It wasn't the palm civets or cats, after all.
Lesser horseshoe bat via Jessicajil/Flickr

If you need a reason to be afraid of bats—just in case the drinking blood, being a vector for rabies or falling into a well full of them as a child don’t do it for you—researchers have traced the SARS virus back to horseshoe bats in China.

They isolated two close relatives of the SARS coronavirus from Chinese horseshoe bats’ guano. Genetic sequencing had found SARS-like coronaviruses in bats from China to Europe and Africa, but none were considered the source of SARS. But according to a report just published in Nature, the newly discovered cornonaviruses is far closer to the SARS-CoV, at around 95 percent genetic similarity.
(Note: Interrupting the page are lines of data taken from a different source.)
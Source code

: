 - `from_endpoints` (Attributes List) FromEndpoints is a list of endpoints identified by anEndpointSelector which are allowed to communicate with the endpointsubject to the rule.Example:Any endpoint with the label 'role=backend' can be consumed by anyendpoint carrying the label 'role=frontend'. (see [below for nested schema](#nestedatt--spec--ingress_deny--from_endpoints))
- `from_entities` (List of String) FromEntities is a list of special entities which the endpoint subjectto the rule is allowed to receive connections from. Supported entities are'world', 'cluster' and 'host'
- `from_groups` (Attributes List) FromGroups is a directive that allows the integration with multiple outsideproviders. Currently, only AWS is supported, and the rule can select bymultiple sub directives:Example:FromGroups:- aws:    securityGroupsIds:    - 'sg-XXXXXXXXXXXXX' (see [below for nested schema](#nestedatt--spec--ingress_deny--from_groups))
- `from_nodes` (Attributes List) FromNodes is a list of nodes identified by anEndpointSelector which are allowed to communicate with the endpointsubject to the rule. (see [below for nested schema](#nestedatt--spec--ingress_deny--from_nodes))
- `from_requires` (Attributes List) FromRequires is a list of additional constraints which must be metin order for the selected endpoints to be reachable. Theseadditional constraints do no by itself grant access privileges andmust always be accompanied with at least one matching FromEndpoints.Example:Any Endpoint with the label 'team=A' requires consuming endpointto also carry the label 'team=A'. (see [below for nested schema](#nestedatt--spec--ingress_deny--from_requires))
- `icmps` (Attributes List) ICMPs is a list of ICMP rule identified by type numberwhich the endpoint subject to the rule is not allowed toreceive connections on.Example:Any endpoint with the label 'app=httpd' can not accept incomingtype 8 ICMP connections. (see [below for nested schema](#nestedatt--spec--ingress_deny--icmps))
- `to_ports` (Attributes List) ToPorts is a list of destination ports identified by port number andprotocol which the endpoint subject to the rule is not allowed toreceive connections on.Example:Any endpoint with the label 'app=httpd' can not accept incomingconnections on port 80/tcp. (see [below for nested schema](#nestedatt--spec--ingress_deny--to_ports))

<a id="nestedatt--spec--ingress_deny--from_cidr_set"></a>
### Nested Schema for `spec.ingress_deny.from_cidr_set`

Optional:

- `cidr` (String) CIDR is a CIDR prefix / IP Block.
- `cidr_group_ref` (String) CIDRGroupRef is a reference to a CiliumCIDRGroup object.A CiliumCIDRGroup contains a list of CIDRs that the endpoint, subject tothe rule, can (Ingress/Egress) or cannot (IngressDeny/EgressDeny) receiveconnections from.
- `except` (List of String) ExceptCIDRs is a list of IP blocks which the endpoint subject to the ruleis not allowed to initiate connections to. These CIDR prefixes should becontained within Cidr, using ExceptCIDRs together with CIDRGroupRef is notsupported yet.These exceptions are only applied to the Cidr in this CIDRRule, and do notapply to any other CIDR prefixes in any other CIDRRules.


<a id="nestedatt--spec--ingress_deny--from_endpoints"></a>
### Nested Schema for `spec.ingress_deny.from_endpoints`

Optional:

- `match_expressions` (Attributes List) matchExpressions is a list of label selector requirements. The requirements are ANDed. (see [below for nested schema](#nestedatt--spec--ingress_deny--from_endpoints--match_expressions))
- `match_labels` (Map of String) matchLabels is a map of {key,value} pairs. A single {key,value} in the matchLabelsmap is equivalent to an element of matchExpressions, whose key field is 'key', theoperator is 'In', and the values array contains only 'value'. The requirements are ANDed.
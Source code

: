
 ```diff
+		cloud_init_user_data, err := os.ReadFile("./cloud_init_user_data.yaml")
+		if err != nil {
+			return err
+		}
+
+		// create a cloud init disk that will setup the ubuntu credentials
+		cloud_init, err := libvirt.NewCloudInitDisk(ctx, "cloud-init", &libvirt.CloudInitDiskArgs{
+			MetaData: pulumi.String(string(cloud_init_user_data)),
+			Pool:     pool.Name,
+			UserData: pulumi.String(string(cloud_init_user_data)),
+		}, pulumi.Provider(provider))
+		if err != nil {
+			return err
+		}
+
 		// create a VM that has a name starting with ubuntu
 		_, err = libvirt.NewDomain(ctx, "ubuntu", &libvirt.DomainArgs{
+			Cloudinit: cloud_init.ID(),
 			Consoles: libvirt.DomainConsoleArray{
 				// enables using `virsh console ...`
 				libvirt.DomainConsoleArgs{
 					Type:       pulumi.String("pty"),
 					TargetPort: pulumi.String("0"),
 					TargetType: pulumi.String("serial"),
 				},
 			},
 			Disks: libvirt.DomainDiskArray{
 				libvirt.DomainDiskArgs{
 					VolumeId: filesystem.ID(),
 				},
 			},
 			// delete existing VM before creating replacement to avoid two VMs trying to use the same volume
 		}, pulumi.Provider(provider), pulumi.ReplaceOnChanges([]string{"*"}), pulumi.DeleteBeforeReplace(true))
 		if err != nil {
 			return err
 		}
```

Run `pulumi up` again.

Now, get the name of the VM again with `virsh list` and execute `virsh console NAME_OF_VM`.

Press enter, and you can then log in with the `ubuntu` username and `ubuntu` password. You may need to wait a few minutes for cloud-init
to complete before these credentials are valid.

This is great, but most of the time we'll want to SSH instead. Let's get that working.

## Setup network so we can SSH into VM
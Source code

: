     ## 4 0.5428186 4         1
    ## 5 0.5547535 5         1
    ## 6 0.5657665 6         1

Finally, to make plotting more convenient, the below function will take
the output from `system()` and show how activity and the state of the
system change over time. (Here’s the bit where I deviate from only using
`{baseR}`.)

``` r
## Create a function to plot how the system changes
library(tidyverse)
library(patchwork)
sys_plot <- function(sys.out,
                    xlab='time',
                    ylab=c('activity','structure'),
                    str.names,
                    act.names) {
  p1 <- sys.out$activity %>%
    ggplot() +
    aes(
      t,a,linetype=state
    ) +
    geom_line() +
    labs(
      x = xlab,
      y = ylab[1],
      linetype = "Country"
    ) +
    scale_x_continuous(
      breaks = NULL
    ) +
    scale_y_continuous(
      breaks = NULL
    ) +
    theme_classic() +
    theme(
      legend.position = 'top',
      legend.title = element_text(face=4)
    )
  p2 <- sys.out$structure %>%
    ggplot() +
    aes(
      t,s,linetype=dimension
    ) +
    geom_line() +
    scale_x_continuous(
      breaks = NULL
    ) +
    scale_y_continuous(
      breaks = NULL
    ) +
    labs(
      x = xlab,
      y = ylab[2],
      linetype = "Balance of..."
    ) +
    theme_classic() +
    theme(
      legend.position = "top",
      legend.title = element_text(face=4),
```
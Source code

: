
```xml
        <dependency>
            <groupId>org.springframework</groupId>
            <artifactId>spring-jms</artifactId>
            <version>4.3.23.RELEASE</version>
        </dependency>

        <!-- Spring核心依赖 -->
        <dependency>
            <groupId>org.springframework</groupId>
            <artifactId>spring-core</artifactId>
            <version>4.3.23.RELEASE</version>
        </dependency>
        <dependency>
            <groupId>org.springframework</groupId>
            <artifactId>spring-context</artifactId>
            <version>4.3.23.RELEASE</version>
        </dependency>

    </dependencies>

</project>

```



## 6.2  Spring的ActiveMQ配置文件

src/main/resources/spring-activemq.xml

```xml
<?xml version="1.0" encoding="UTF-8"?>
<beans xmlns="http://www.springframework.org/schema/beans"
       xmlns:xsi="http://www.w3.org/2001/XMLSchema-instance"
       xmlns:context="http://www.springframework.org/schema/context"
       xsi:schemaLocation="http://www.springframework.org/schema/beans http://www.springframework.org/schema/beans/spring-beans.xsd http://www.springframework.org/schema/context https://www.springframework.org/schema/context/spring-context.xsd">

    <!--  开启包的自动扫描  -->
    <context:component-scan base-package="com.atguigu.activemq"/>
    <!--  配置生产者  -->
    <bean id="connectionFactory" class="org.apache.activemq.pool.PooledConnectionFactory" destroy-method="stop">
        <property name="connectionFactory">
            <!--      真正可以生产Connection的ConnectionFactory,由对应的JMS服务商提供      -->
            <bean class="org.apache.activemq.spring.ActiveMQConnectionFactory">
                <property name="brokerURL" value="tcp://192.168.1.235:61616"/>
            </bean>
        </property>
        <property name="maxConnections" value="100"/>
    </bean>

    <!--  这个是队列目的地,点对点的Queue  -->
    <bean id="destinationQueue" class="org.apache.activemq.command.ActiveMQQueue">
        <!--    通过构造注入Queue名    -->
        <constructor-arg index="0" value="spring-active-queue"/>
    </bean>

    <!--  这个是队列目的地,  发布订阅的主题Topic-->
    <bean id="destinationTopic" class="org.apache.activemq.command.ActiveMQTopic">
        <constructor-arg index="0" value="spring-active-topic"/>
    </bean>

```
The 2002-2003 SARS pandemic saw over 8,000 cases worldwide, 774 of which were fatal. Similar coronaviruses were found in palm civets, a omnivorous, tree-bound mammal that is sold in food markets in Guangdong, China, which lead to the killing of more than 10,000 palm civets. Variations of the virus were also found in raccoon dogs and domestic cats.

Personally, I feel bats are pretty unfairly maligned. I mean, the vast majority don’t drink blood, only 0.5 percent of them carry rabies, and falling into a well is scary no matter what lives down there. But the researchers point out that this virus is a good reason to give bats a wide berth, by preserving their habitat so they aren’t forced to live and hunt among people, which facilitates the spread of viruses.

Seems reasonable, after all, like sharks, tigers or any other animal we might fear, they’ve got a lot more reason to be afraid of us than vice versa.